The ripple effect from the Samsung Galaxy Note 7 battery may have adverse effects on the TV production community’s ability to ship equipment.

As media outlets continue to blame lithium batteries for the Note 7’s incendiary issues, unfavorable changes in public attitudes towards shipping them on passenger planes are not far behind. This is demonstrably true when realizing that airlines have banned the Note 7 from their passenger cabins.

Public opinion changes matter to business because, as they change, lawmakers’ opinions change.

The industry is currently facing the very real danger that inflated public reactions will lead to unsound policy formation from both Congress and overactive regulatory regimes – and this industry does not want to see batteries banned on passenger or cargo airplanes.

The question is no longer “if”, but “when” these regulations will come down the pipe.

Stifling regulations are already being implemented in the UK, and it is increasingly likely that the U.S. will follow suit. Just recently, the UK fined Amazon $84,295 for “inadvertently” trying to ship lithium batteries in violation of air safety regulations. According to the prosecutor, “under the right circumstances the batteries, even new, undamaged batteries, could overheat, potentially causing burns, explosions or a fire.”

Battery cargo scrutiny is also no longer limited to just air – it spilled over into sea transportation last week when Brazilian authorities required Sea Shipping Line to produce its battery cargo’s manufacturing date and country of origin.

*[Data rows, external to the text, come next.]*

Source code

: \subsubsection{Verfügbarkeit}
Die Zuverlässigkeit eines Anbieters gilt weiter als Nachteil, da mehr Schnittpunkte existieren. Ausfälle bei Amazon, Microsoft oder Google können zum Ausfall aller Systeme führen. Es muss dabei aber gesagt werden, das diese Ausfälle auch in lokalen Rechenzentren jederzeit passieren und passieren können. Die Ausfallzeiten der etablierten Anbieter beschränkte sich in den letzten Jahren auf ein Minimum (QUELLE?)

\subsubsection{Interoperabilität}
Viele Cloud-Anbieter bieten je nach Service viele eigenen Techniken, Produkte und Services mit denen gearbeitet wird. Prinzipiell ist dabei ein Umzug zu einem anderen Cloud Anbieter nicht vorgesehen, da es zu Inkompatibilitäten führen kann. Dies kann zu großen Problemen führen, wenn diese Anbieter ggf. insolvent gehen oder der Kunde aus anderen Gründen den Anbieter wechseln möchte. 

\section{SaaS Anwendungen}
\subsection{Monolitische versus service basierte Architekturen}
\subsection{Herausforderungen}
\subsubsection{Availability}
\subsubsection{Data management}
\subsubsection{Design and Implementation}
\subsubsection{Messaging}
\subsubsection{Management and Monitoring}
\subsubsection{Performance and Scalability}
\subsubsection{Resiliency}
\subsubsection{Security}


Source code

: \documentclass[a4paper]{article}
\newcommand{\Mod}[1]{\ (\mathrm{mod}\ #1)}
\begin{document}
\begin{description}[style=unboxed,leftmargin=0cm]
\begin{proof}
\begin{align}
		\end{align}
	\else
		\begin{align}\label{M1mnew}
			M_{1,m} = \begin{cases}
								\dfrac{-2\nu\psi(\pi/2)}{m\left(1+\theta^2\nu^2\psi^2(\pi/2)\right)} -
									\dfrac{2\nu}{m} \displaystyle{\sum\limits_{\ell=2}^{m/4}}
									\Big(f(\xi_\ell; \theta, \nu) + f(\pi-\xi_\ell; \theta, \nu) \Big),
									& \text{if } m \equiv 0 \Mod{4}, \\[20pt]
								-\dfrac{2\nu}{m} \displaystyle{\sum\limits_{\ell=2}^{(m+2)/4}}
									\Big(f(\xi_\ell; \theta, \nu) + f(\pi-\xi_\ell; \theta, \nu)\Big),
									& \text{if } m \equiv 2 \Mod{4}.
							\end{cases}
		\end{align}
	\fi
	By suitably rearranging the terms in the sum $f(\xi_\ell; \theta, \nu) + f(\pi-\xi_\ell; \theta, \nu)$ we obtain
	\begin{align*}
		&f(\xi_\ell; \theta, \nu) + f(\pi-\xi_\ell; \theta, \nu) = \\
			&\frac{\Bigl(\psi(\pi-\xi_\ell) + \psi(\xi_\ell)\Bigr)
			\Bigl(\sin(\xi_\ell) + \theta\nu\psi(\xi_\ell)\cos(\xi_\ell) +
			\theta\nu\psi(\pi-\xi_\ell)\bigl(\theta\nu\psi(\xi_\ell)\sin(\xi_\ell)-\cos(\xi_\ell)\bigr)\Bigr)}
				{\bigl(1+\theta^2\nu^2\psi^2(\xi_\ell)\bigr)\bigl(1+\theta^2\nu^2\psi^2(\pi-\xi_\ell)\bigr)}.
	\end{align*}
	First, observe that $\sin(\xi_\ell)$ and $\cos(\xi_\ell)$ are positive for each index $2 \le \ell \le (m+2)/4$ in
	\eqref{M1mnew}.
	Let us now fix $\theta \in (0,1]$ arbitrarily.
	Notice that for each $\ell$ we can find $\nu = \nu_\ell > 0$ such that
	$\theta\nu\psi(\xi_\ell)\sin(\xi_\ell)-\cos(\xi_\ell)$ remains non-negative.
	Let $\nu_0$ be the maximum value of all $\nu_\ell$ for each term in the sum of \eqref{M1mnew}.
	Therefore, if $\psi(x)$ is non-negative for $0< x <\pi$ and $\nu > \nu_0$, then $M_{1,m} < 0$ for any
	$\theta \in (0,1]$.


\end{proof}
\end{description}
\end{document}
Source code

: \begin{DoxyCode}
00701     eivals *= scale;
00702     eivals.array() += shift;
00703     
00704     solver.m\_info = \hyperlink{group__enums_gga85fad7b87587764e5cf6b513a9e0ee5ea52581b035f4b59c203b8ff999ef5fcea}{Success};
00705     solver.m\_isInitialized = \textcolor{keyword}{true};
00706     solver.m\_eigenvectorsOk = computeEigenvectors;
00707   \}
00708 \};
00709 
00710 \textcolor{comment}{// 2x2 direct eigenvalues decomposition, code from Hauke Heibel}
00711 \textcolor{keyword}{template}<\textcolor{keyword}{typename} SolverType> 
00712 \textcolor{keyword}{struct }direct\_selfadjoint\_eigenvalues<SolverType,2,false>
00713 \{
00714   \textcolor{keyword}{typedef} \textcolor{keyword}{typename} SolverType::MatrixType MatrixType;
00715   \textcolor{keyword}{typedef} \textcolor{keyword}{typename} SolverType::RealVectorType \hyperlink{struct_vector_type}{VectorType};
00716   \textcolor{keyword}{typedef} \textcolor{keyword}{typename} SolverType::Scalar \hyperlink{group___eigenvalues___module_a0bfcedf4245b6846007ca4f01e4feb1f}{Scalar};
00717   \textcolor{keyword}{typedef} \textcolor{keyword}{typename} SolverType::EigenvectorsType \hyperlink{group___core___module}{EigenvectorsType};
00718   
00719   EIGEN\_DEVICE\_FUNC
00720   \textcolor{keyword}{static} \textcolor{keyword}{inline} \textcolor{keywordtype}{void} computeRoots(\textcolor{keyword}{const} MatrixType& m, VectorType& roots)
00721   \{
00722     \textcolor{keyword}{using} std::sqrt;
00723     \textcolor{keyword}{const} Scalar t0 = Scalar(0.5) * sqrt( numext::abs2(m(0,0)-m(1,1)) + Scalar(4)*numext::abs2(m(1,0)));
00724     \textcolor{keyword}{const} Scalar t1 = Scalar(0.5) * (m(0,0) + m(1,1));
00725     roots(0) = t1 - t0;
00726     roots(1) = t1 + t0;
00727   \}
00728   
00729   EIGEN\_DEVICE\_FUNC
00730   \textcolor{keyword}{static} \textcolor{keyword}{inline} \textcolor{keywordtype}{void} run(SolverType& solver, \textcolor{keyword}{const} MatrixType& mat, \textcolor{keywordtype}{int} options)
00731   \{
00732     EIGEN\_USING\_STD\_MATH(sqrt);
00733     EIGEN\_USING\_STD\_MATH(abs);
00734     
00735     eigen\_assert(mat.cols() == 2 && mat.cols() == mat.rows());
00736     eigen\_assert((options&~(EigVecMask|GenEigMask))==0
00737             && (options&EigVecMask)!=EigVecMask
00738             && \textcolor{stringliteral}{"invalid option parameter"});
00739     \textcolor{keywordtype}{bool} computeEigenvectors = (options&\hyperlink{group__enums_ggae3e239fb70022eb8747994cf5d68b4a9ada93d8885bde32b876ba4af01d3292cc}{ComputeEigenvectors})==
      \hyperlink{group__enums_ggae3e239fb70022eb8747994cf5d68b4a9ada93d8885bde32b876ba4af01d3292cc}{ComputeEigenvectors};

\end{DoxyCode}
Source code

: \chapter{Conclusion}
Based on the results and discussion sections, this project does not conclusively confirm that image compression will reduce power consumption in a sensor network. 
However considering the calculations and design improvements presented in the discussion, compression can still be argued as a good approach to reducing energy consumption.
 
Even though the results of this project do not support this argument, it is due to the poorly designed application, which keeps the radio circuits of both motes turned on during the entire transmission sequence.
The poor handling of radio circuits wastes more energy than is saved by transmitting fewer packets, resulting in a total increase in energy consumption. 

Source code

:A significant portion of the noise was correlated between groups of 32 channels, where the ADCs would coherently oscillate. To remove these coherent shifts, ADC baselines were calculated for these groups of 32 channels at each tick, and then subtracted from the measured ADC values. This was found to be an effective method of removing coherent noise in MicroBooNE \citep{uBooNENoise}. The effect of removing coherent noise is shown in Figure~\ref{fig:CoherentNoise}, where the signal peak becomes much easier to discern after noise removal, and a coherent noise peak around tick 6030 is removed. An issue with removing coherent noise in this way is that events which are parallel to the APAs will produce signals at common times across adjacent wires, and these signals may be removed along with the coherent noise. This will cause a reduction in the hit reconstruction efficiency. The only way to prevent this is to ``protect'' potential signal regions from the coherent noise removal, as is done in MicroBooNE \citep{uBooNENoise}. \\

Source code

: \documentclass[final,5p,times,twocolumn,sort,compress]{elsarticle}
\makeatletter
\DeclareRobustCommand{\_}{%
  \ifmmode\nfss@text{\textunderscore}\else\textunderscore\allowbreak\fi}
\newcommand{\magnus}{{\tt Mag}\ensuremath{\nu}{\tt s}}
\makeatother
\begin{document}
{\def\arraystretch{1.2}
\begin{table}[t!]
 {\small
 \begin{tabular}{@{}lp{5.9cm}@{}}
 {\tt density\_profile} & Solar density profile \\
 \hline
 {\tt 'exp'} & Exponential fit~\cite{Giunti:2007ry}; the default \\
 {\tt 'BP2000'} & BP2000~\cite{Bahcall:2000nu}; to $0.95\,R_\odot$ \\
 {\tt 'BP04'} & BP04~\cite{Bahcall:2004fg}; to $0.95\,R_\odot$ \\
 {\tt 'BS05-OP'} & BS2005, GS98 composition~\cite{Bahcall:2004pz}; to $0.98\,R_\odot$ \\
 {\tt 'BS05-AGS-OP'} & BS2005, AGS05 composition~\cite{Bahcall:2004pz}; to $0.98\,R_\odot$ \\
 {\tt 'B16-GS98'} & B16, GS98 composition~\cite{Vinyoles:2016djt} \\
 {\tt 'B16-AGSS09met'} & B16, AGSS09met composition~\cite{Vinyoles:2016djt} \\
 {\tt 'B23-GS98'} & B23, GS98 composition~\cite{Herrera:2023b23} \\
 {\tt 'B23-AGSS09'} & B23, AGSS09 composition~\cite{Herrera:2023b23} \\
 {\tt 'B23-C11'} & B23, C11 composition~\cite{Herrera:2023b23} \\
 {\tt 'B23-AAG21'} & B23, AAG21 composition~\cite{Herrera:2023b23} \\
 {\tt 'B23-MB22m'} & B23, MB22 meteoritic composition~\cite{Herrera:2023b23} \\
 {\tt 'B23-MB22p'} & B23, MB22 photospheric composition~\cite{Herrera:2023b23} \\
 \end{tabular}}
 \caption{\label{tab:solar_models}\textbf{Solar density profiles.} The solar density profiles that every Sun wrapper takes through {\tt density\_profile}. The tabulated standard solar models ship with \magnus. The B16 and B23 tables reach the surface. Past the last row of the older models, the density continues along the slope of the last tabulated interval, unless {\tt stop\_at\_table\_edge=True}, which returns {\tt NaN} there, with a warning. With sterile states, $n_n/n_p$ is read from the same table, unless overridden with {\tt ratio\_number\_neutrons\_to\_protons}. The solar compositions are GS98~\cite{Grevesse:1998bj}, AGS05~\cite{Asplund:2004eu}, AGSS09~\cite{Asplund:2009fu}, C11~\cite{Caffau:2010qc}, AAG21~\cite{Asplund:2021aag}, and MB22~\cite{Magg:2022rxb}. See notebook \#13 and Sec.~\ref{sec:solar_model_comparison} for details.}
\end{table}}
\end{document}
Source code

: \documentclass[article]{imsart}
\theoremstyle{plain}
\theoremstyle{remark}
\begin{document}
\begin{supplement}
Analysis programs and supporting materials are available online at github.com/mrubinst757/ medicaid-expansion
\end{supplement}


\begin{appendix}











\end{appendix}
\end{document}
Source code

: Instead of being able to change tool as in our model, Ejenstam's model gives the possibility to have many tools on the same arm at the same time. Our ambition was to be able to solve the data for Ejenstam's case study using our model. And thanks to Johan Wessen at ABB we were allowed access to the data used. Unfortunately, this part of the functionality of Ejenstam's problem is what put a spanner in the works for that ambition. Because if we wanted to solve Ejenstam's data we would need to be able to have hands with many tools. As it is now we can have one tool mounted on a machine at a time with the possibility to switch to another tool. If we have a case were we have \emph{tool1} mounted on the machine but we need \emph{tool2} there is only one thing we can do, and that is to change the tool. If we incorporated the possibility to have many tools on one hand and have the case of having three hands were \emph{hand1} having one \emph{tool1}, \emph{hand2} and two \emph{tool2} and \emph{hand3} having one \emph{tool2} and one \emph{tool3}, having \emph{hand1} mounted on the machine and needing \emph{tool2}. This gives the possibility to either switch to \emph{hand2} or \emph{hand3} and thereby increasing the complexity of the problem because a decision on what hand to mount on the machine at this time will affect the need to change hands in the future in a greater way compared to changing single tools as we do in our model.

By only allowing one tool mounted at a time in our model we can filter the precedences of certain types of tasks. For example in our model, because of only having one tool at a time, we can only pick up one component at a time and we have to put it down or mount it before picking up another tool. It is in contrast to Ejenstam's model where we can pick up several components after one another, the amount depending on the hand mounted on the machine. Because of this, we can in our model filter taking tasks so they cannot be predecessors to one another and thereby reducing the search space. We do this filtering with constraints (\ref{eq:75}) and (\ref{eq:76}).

Again, if you are a league, shipper, network, or broadcaster, how does this affect your business? The reality is increasingly coming into focus, and it is settling on bans, fines, criminal charges, or regulatory requirements so burdensome that shipping batteries will no longer be worth the cost. Any new regulations will certainly affect production mobility, but there are steps that the sports broadcast and video industry can take to counter what is happening in Washington DC. Focused industry efforts aimed at educating lawmakers that demonstrate your technical capability and safety record is more valuable than you can image.

It can literally stop Washington from banning your battery cases on airplanes or imposing huge fines on you for simply doing your job. But you need to speak up – and now is the time.